(WHAT IS EXPECTED) Whenever a line below mentions the word "most", that line should be copied.

(SUPPLIED ENTRIES)
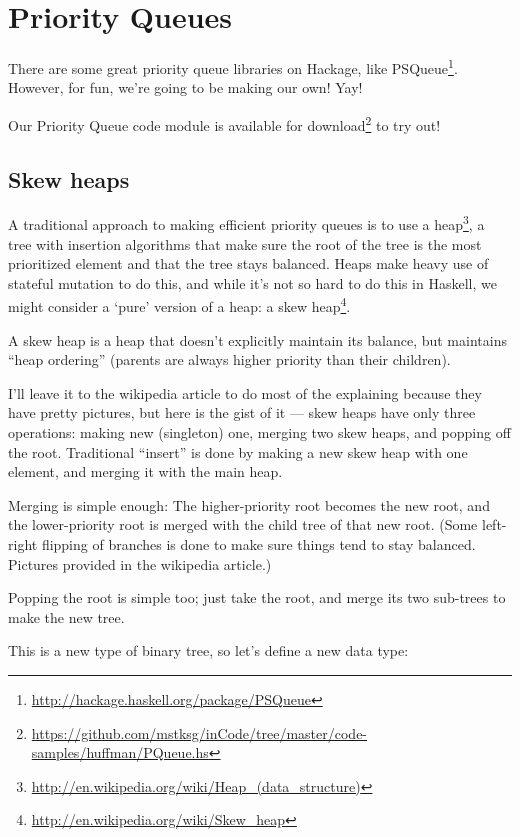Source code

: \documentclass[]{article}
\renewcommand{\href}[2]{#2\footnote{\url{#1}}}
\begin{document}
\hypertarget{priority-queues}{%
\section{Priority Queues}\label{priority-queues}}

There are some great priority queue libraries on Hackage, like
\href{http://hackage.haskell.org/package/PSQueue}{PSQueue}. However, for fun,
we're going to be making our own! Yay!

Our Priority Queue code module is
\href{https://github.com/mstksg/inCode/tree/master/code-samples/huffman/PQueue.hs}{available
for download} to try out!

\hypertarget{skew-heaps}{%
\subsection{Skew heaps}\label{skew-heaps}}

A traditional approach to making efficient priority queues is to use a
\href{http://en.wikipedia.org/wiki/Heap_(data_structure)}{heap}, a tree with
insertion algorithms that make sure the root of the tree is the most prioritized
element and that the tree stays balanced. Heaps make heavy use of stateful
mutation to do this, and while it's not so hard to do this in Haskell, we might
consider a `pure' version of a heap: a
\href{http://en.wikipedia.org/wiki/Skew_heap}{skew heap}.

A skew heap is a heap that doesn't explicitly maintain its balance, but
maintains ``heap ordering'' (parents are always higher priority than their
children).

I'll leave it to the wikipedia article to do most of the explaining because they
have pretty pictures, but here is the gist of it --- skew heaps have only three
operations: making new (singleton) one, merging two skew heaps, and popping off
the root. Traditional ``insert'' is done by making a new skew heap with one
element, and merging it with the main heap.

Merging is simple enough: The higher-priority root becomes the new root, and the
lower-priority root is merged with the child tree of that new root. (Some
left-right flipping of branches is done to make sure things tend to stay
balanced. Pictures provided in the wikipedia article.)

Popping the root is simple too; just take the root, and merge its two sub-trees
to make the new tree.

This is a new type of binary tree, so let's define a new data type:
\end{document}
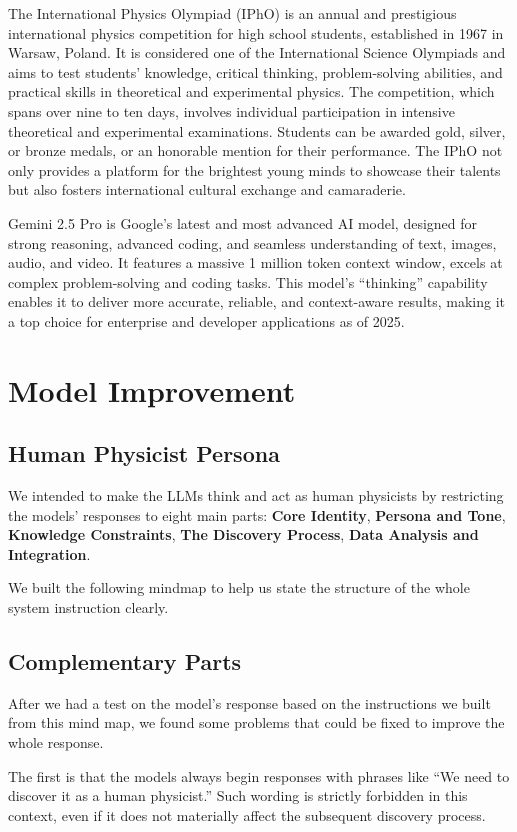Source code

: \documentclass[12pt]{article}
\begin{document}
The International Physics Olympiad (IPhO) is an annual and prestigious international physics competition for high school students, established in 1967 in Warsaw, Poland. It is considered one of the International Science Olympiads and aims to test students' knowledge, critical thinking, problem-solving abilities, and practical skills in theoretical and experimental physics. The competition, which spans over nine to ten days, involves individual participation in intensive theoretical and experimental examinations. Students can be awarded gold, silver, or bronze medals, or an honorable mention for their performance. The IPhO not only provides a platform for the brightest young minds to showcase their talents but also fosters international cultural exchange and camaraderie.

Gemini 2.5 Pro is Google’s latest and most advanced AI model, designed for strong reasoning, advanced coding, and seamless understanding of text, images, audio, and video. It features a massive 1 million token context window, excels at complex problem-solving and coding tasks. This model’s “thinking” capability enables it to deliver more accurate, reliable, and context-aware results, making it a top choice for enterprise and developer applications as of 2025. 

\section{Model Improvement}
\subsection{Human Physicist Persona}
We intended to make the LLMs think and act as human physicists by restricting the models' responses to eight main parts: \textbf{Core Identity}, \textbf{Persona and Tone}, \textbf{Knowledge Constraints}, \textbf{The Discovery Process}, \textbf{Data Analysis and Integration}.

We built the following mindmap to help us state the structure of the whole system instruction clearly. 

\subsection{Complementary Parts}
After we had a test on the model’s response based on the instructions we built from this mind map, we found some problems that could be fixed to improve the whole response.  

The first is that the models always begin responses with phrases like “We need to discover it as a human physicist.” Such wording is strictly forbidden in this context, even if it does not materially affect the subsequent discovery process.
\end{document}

(ANSWER BOX)
insertion algorithms that make sure the root of the tree is the most prioritized
I'll leave it to the wikipedia article to do most of the explaining because they
Gemini 2.5 Pro is Google’s latest and most advanced AI model, designed for strong reasoning, advanced coding, and seamless understanding of text, images, audio, and video. It features a massive 1 million token context window, excels at complex problem-solving and coding tasks. This model’s “thinking” capability enables it to deliver more accurate, reliable, and context-aware results, making it a top choice for enterprise and developer applications as of 2025. 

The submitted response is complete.